Everyone forms an LLC. The internet told them to. Some blog post on a legal website — probably one that also sells you the formation documents — said it was the best type of business entity for new companies. And for a freelance graphic designer or a solo consultant? Sure. A limited liability company is fine. Simple. Flat. Done. Consider working with an startup lawyer in Connecticut to protect your interests.
But if you are an entrepreneur building an AI startup, raising capital, or doing anything that involves investors, equity splits, and intellectual property worth protecting — an LLC is almost certainly the wrong business structure. You need a C Corp. And you probably need a business formation lawyer to set it up correctly. Learn more about choosing between an S Corp and an LLC.
This is not a theoretical debate. The entity formation decision you make in the first sixty days of your company will follow you for years.
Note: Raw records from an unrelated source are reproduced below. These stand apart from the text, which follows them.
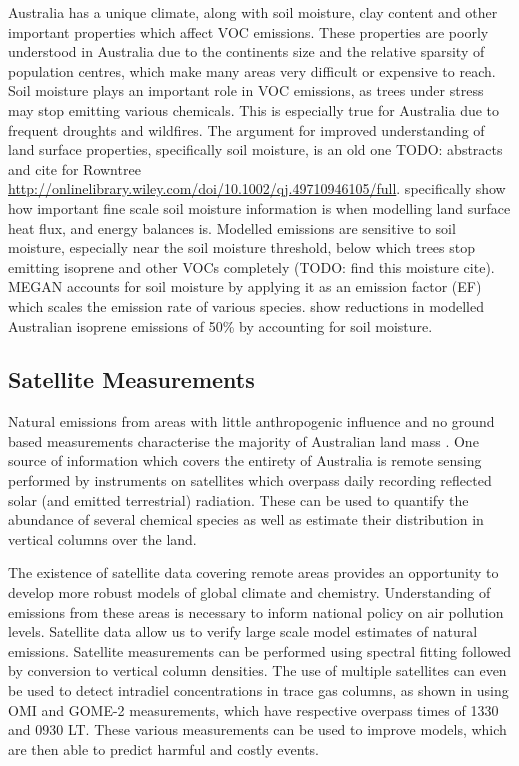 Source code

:     Australia has a unique climate, along with soil moisture, clay content and other important properties which affect VOC emissions.
    These properties are poorly understood in Australia due to the continents size and the relative sparsity of population centres, which make many areas very difficult or expensive to reach.
    Soil moisture plays an important role in VOC emissions, as trees under stress may stop emitting various chemicals. 
    This is especially true for Australia due to frequent droughts and wildfires.
    The argument for improved understanding of land surface properties, specifically soil moisture, is an old one \citep{Mintz1982, Chen2001} TODO: abstracts and cite for Rowntree \url{http://onlinelibrary.wiley.com/doi/10.1002/qj.49710946105/full}.
    \cite{Chen2001} specifically show how important fine scale soil moisture information is when modelling land surface heat flux, and energy balances is.
    Modelled emissions are sensitive to soil moisture, especially near the soil moisture threshold, below which trees stop emitting isoprene and other VOCs completely (TODO: find this moisture cite).
    MEGAN accounts for soil moisture by applying it as an emission factor (EF) which scales the emission rate of various species.
    \citet{Sindelarova2014} show reductions in modelled Australian isoprene emissions of 50\% by accounting for soil moisture. 
         
  \subsection{Satellite Measurements}

    Natural emissions from areas with little anthropogenic influence and no ground based measurements characterise the majority of Australian land mass \citep{VanDerA2008}.
    One source of information which covers the entirety of Australia is remote sensing performed by instruments on satellites which overpass daily recording reflected solar (and emitted terrestrial) radiation.
    These can be used to quantify the abundance of several chemical species as well as estimate their distribution in vertical columns over the land.

    The existence of satellite data covering remote areas provides an opportunity to develop more robust models of global climate and chemistry.
    Understanding of emissions from these areas is necessary to inform national policy on air pollution levels.
    Satellite data allow us to verify large scale model estimates of natural emissions.
    Satellite measurements can be performed using spectral fitting followed by conversion to vertical column densities.
    The use of multiple satellites can even be used to detect intradiel concentrations in trace gas columns, as shown in \cite{Stavrakou2015} using OMI and GOME-2 measurements, which have respective overpass times of 1330 and 0930 LT.
    These various measurements can be used to improve models, which are then able to predict harmful and costly events.
    
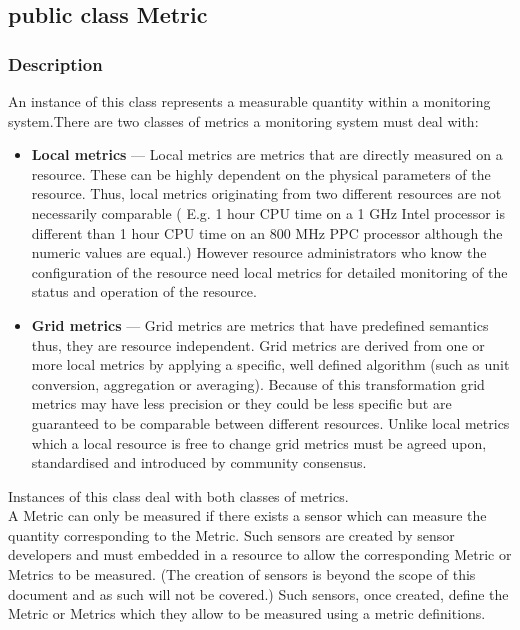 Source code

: \documentclass[$Date: 2003/06/26 19:29:31 $]{glabarticle}
\begin{document}
\newpage

\subsection{public class Metric}


\subsubsection{Description}

An instance of this class represents a measurable quantity within a monitoring system.There are
two classes of metrics a monitoring system must deal with:
\begin{itemize}
\item[] \textbf{Local metrics} --- Local metrics are metrics that are directly measured on a resource. These  
 can be highly dependent on the physical parameters of the resource. Thus, local metrics originating from
 two different resources are not necessarily comparable ( E.g. 1 hour CPU time on a 1 GHz Intel processor
 is different than 1 hour CPU time on an 800 MHz PPC processor although the numeric values are
 equal.) However resource administrators who know the configuration of the resource need local
 metrics for detailed monitoring of the status and operation of the resource.
\item[] \textbf{Grid metrics} ---  Grid metrics are metrics that have predefined semantics thus, they are
resource independent. Grid metrics are derived from one or more local metrics by applying a specific, 
well defined algorithm (such as unit conversion, aggregation or averaging). Because of this transformation
grid metrics may have less precision or they could be less specific but are guaranteed to be comparable
between different resources. Unlike local metrics which a local resource is free to change grid
metrics must be agreed upon, standardised and introduced by community consensus.
\end{itemize}
Instances of this class deal with both classes of metrics. \\

A Metric can only be measured if there exists a sensor which can measure the quantity corresponding to
the Metric. Such sensors are created by sensor developers and must embedded in a resource to allow
the corresponding Metric or Metrics to be measured. (The creation of sensors is beyond the scope of 
this document and as such will not be covered.) Such sensors, once created, define the Metric or Metrics 
which they allow to be measured using a metric definitions. \\
\end{document}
Get it wrong and you will spend tens of thousands of dollars on restructuring later — or worse, you will lose a deal because your cap table is a mess and your investor's legal counsel does not want to untangle it. Every entrepreneur who has been through a botched formation will tell you: the legal issues that arise from choosing the wrong type of business are far more expensive than doing it right the first time.
Why C Corp Beats LLC for Funded Startups
Let me be direct. If you are raising money — angel round, seed round, Series A, any of it — investors want a Delaware C Corporation. Not an LLC. Not an S Corp. A C Corp. Understanding the advantages and disadvantages of each entity type is the first thing any business formation attorney should walk you through.
Here is why. Venture capitalists and institutional investors need preferred stock. They need liquidation preferences, anti-dilution protections, and the ability to issue multiple classes of shares. A limited liability company cannot do any of that cleanly. LLCs issue membership units. That is it. There is no mechanism for preferred equity that mirrors what investors expect, and the tax treatment (pass-through K-1s) is a nightmare for institutional funds that are themselves structured as partnerships.
A C Corporation gives you common stock for founders, preferred stock for investors, stock options for employees, and a clean cap table that any business formation attorney or investor's counsel can read in five minutes. It is the standard business structure for funded startups because the entire venture ecosystem is built around it. Your personal assets stay protected behind the corporate veil, and your personal liability is limited to your investment in the company — which is the entire point of forming a legal entity in the first place.
If you are an AI company — and right now, every other pitch deck I see involves a large language model or some proprietary dataset — this matters even more. Your investors are going to want clean IP assignment, proper stock vesting, and a corporate governance framework that protects their investment. An LLC operating agreement is not built for that complexity. Learn more about corporate governance best practices. Learn more about why corporate governance matters.
The Onion Analogy: Why Corporate Structure Has Layers
Here is how I explain business structures to founders and entrepreneurs who ask me which type of business entity they should form. An LLC is a pancake. It is flat. You have members, membership units, and an operating agreement. That is the whole thing. One layer. Flip it over — same on both sides.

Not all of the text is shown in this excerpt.